Because of the heat and humidity, try to wear lightweight clothes made primarily from natural fibers, preferably cotton. Carry a collapsible hand fan and use it when necessary. Take a flashlight, baby powder and industrial strength deodorant. In a country where power failures and reductions ("brown-outs") are frequent, a flashlight is essential. In the Philippines, count on three to four hours of brown-outs (ergo no air-conditioning) per day. If you are trying to conduct business under these conditions, you'll be grateful you remembered to douse yourself with baby powder before leaving your hotel in the morning.
Barb Ouimet, Montreal, Canada

Proper attire is very important in the Philippines. When going to a bank, or other business foreigners will be better treated by dressing in something more formal than shorts, flipflops and a tank top. Foreigners that dress in beachwear everywhere they go will be viewed poorly.
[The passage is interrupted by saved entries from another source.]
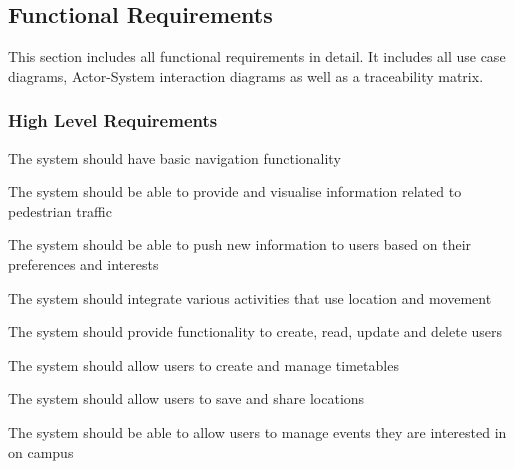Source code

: \documentclass{article}
\begin{document}
	
	\subsection{Functional Requirements}
	This section includes all functional requirements in detail. It includes all use case diagrams, Actor-System interaction diagrams as well as a traceability matrix.	
	\subsubsection{High Level Requirements}
	\begin{FR}
		\item The system should have basic navigation functionality 
		\item The system should be able to provide and visualise information related to pedestrian traffic
		\item The system should be able to push new information to users based on their preferences and interests
		\item The system should integrate various activities that use location and movement
		\item The system should provide functionality to create, read, update and delete users 
		\item The system should allow users to create and manage timetables
		\item The system should allow users to save and share locations
		\item The system should be able to allow users to manage events they are interested in on campus
	\end{FR}
\end{document}
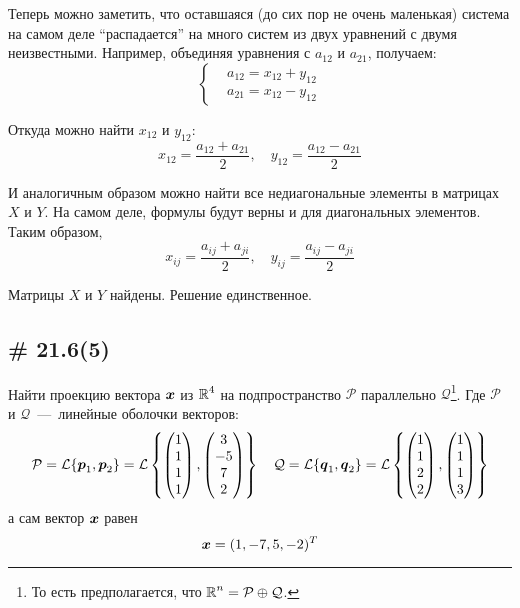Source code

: \documentclass[a4paper,12pt]{article}
\begin{document}
\begin{solution}
    Теперь можно заметить, что оставшаяся (до сих пор не очень маленькая) система на самом деле ``распадается'' на много систем из двух уравнений с двумя неизвестными.
    Например, объединяя уравнения с $a_{12}$ и $a_{21}$, получаем:
    \[
      \left\{
        \begin{aligned}
          &a_{12} = x_{12} + y_{12}\\
          &a_{21} = x_{12} - y_{12}
        \end{aligned}
      \right.
    \]
    
    Откуда можно найти $x_{12}$ и $y_{12}$:
    \[
      x_{12} = \frac{a_{12} + a_{21}}{2},\quad y_{12} = \frac{a_{12} - a_{21}}{2}
    \]
    
    И аналогичным образом можно найти все недиагональные элементы в матрицах $X$ и $Y$.
    На самом деле, формулы будут верны и для диагональных элементов.
    Таким образом,
    \[
      x_{ij} = \frac{a_{ij} + a_{ji}}{2},\quad y_{ij} = \frac{a_{ij} - a_{ji}}{2}
    \]
    
    Матрицы $X$ и $Y$ найдены.
    Решение единственное.
  \end{solution}
  
  
  \subsection{\# 21.6(5)}
  
  Найти проекцию вектора $\boldsymbol x$ из $\operatorname{\mathbb R}^4$ на подпространство $\mathcal P$ параллельно $\mathcal Q$\footnote{То есть предполагается, что $\RR^n = \mathcal P \hm\oplus \mathcal Q$.}.
  Где $\mathcal P$ и $\mathcal Q$~---~линейные оболочки векторов:
  \[
    \mathcal P = \mathcal L \{\boldsymbol p_1, \boldsymbol p_2\} = \mathcal L \left\{
      \begin{pmatrix}
        1 \\ 1 \\ 1 \\ 1
      \end{pmatrix},
      \begin{pmatrix}
        3 \\ -5 \\ 7 \\ 2
      \end{pmatrix}
    \right\}
    \quad \mathcal Q = \mathcal L \{\boldsymbol q_1, \boldsymbol q_2\}  = \mathcal L \left\{
      \begin{pmatrix}
        1 \\ 1 \\ 2 \\ 2
      \end{pmatrix},
      \begin{pmatrix}
        1 \\ 1 \\ 1 \\ 3
      \end{pmatrix}
    \right\}
  \]
  а сам вектор $\boldsymbol x$ равен
  \[
    \boldsymbol x = (1, -7, 5, -2)^T
  \]
  
\end{document}
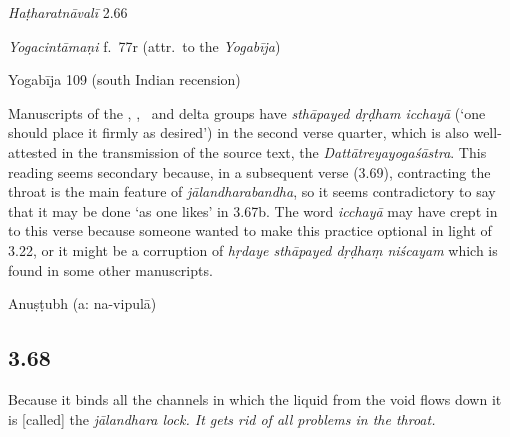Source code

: \begin{ekdosis}
\begin{testimonia}[hp03_067]
\emph{Haṭharatnāvalī} 2.66
\begin{versinnote}
\end{versinnote}

\emph{Yogacintāmaṇi} f.~77r (attr.~to the \emph{Yogabīja})
\begin{versinnote}
\end{versinnote}

Yogabīja 109 (south Indian recension)
\begin{versinnote}
\tl{\var{amṛtāvyaya°] amṛtavyaya° \vl}\\!}
\end{versinnote}

\end{testimonia}

\begin{philcomm}[hp03_067]
Manuscripts of the \textalpha, \textbeta, \texteta\ and delta groups have \emph{sthāpayed dṛḍham icchayā} (`one should place it firmly as desired') in the second verse quarter, which is also well-attested in the transmission of the source text, the \emph{Dattātreyayogaśāstra}. This reading seems secondary because, in a subsequent verse (3.69), contracting the throat is the main feature of \emph{jālandharabandha}, so it seems contradictory to say that it may be done `as one likes' in 3.67b. The word \emph{icchayā} may have crept in to this verse because someone wanted to make this practice optional in light of 3.22, or it might be a corruption of \emph{hṛdaye sthāpayed dṛḍhaṃ niścayam} which is found in some other manuscripts.
\end{philcomm}

\begin{metre}[hp03_067]
Anuṣṭubh (a: na-vipulā)
\end{metre}

\subsection*{3.68}
\begin{translation}[hp03_068]
Because it binds all the channels in which the liquid from the void flows down it is [called] the \sl{jālandhara} lock. It gets rid of all problems in the throat.%
\end{translation}


\end{ekdosis}
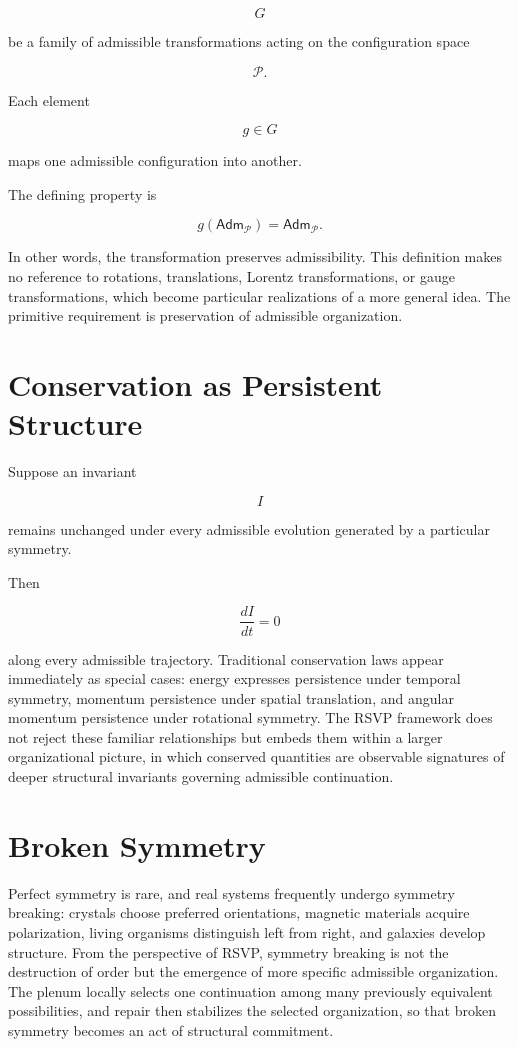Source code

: \documentclass[11pt,oneside]{book}
\numberwithin{equation}{chapter}
\theoremstyle{definition}
\theoremstyle{plain}
\newcommand{\Adm}{\mathsf{Adm}}
\begin{document}
\[
G
\]

be a family of admissible transformations acting on the configuration space

\[
\mathcal P.
\]

Each element

\[
g\in G
\]

maps one admissible configuration into another.

The defining property is

\[
g(\Adm_{\mathcal P})
=
\Adm_{\mathcal P}.
\]

In other words, the transformation preserves admissibility. This definition makes no reference to rotations, translations, Lorentz transformations, or gauge transformations, which become particular realizations of a more general idea. The primitive requirement is preservation of admissible organization.

\section{Conservation as Persistent Structure}

Suppose an invariant

\[
I
\]

remains unchanged under every admissible evolution generated by a particular
symmetry.

Then

\[
\frac{dI}{dt}=0
\]

along every admissible trajectory. Traditional conservation laws appear immediately as special cases: energy expresses persistence under temporal symmetry, momentum persistence under spatial translation, and angular momentum persistence under rotational symmetry. The RSVP framework does not reject these familiar relationships but embeds them within a larger organizational picture, in which conserved quantities are observable signatures of deeper structural invariants governing admissible continuation.

\section{Broken Symmetry}

Perfect symmetry is rare, and real systems frequently undergo symmetry breaking: crystals choose preferred orientations, magnetic materials acquire polarization, living organisms distinguish left from right, and galaxies develop structure. From the perspective of RSVP, symmetry breaking is not the destruction of order but the emergence of more specific admissible organization. The plenum locally selects one continuation among many previously equivalent possibilities, and repair then stabilizes the selected organization, so that broken symmetry becomes an act of structural commitment.
\end{document}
When visiting a home, look for a row of shoes at the entrance - this is a sign that you should also take off your shoes.
Joan, Tuscon, USA

Pack shorts, skirts and t-shirts. This is what I saw being worn there as it is always hot, even after it has rained. But malls, cinemas and hotels are all air-conditioned so that you will get very cold in a shorts and t-shirt outfit. I suggest you carry a light, cotton shawl (easy to carry and put in a handbag) at least to protect your arms when you're indoors.